* Supplied information
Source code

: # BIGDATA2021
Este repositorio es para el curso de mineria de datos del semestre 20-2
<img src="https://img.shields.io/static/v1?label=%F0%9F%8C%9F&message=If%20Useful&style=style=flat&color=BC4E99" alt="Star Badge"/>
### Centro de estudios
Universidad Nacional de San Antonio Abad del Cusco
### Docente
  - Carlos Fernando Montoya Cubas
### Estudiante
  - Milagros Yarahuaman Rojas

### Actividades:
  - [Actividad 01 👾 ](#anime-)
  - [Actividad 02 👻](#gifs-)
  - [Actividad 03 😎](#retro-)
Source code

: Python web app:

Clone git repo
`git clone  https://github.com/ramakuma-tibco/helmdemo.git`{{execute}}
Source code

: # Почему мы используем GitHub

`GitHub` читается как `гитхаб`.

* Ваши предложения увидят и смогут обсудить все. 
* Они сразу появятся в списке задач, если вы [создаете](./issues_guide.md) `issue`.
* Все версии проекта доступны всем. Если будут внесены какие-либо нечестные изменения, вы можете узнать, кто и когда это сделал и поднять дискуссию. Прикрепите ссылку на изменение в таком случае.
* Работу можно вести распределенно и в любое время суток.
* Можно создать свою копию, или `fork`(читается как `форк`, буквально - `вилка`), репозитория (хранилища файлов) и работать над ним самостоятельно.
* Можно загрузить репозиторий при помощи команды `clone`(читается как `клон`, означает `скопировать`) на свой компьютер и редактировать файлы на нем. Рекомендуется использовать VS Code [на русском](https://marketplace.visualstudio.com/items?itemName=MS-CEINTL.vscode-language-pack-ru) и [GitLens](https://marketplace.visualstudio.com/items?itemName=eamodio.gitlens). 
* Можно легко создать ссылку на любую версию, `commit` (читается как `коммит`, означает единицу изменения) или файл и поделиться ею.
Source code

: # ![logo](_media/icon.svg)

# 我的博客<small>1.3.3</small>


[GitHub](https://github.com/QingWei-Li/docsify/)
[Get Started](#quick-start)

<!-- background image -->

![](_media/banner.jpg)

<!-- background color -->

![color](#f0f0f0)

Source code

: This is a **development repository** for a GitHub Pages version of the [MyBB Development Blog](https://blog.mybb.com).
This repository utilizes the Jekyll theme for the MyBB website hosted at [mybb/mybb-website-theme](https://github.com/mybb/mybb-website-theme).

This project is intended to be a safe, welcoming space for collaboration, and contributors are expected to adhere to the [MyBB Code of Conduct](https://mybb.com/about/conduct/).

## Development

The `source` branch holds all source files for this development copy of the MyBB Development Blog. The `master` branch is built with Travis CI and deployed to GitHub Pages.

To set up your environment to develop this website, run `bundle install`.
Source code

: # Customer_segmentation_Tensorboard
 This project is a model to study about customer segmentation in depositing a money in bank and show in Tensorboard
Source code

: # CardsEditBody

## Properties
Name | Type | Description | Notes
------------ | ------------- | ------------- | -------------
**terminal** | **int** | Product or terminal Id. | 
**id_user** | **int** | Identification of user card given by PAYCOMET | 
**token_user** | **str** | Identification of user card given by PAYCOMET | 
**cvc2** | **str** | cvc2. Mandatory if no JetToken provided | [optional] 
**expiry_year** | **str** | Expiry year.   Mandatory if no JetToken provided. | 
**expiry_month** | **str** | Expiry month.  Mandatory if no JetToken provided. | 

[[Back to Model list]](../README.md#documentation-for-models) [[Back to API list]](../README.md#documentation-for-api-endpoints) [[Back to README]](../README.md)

* What this task involves
Once you find the line with "любое время суток." in the entries above, output it and each line after it up to and including the line with "над ним самостоятельно.", and nothing else.

* Response to the exercise
* Работу можно вести распределенно и в любое время суток.
* Можно создать свою копию, или `fork`(читается как `форк`, буквально - `вилка`), репозитория (хранилища файлов) и работать над ним самостоятельно.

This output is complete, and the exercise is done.